3月30日、安倍晋三首相は東京オリンピックを1年後の夏に延期することをアナウンスした。
その時のチームの反応を聞くと、藤井は「人それぞれだった」と分析する。
「代表切符を争う階級で頭ひとつリードしているような選手は『出鼻をくじかれた』と感じたと思う。逆に追い上げていた選手にとっては『またチャンスが来る』と思ったのでは。
柔道にはゴールデンスコア(延長戦)があるけど、『ゴールデンスコアで技ありをとったにもかかわらず、直後に取り消された気分』と言う選手もいましたね」
コロナ禍の最中、藤井は選手たちと事あるごとに連絡をとった。試合に向けて練習するという目の前の動機がなくなってしまったことを危惧したからだ。

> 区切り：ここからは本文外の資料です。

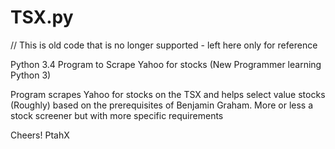 # TSX.py

// This is old code that is no longer supported - left here only for reference

Python 3.4 Program to Scrape Yahoo for stocks  (New Programmer learning Python 3)

Program scrapes Yahoo for stocks on the TSX and helps select value stocks (Roughly) based on the prerequisites of Benjamin Graham. 
More or less a stock screener but with more specific requirements

Cheers! 
PtahX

「試合に向けて準備するという考え方を辞めました。その代わり今までは自分の柔道を振り返って研究する時間がなかったので、そういう方向に持っていくように話をしました」
ブラジルを離れ、ポルトガルで練習合宿を。
そうした中、ブラジルオリンピック委員会は“ミッション・ヨーロッパ”なるプロジェクトをスタートさせた。
組織がまとまっており、帰国後も練習を続けられる環境を用意できる五輪競技に限り、ポルトガルでトレーニングキャンプを張るというものだ。
水泳や体操とともに、過去のオリンピックで実績があり、同国のオリンピック委員会とも近い柔道にも白羽の矢が立った。
しかし、ミッション・ヨーロッパの前には様々な困難が待ち受けていた。
海外からのウイルス感染を懸念したのだろう。7月上旬ポルトガルは突如として「ブラジルからの入国は一切受け入れない」という声明を出したのだ。その報を受けると、藤井はポルトガル行きを諦めかけたという。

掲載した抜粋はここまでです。